=== Section Start ===
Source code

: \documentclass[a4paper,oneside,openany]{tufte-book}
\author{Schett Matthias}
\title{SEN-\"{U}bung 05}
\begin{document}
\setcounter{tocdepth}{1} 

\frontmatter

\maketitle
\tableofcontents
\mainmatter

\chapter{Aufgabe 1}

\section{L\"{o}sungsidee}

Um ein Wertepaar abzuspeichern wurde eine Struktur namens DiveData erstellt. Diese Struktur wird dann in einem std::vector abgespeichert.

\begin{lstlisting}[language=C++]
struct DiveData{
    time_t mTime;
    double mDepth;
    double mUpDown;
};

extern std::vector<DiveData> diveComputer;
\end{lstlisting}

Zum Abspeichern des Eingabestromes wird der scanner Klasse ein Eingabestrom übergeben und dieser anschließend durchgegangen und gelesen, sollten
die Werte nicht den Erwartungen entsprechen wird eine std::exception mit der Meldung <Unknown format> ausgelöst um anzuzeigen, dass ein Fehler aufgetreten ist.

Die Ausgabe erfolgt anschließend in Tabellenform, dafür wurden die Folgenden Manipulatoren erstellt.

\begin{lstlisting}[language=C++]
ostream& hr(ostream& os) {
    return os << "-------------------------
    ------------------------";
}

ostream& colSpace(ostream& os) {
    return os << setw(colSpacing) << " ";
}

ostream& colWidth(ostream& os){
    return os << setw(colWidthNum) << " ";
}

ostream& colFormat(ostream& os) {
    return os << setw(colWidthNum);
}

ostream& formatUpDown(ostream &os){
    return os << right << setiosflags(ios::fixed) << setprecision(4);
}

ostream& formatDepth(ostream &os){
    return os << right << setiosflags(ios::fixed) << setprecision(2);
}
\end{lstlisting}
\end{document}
=== Section End ===
- **YOUR OBJECTIVE**
For the listing above, identify each line bearing "right".

- **SOLVED EXERCISE**
    return os << right << setiosflags(ios::fixed) << setprecision(4);
    return os << right << setiosflags(ios::fixed) << setprecision(2);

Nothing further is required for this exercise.